Apertus: Open Source AI which relies on transparency and sovereignty of data

Deal Score0

Apertus was designed by the Federal Polytechnic School of Lausanne (EPFL), ETH Zurich and the Swiss Center for Scientific Calculation (CSCS), public institutions that envisage AI as a public infrastructure. Their goal is to make it as open as possible. This is the origin of his name, Apertus meaning “open” in Latin.

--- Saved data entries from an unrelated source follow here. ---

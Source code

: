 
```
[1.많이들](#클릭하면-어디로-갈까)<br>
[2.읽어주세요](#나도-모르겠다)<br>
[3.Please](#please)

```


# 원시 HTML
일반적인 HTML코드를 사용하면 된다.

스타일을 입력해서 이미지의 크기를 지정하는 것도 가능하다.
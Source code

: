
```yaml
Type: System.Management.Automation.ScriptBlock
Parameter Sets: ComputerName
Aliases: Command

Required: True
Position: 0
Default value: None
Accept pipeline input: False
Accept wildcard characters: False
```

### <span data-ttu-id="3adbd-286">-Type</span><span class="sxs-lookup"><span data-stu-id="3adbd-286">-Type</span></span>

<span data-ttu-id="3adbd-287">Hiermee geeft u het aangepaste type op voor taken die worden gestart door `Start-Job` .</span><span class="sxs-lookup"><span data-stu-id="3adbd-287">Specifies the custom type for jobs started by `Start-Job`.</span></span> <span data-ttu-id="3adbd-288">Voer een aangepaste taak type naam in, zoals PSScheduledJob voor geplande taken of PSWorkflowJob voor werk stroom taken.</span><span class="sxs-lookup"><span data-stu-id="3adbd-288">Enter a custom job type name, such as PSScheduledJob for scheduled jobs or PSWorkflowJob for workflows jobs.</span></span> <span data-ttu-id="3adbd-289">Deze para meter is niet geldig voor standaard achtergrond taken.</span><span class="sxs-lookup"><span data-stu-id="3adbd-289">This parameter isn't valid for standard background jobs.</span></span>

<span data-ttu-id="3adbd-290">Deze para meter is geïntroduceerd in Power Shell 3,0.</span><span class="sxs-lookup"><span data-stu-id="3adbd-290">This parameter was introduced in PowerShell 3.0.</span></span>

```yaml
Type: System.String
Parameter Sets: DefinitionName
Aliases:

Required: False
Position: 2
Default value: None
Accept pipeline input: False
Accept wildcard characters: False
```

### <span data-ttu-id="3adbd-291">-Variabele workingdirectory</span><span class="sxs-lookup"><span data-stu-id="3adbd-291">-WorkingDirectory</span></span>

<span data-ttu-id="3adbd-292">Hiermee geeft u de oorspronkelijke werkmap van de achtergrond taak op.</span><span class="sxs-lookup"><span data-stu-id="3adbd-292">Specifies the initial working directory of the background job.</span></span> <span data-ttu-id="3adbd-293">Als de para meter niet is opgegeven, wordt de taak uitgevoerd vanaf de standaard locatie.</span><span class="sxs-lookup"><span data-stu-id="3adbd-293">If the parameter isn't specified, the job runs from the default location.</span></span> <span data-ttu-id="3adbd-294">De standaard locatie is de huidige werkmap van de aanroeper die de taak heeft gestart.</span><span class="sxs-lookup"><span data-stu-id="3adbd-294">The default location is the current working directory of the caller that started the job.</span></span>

Advertising, your content continues below

An AI that respects the regulations

Therefore, it does not intend to compete directly Chatgpt. On the contrary, he wishes to offer a slightly less advanced alternative, but more reliable, more transparent and above all more accessible. It would be equivalent to the Meta Llama 3 model, which dates from last year. The researchers indicated that the model has been trained on 15,000 billion tokens from more than 1,000 languages, including 40 % non -English -speaking sources.

Apertus is designed for the common good. It is one of the rare LLMs of this scale to be completely open source, and it is the first to integrate, from its conception, fundamental principles such as multilingualism, transparency and regulatory compliance.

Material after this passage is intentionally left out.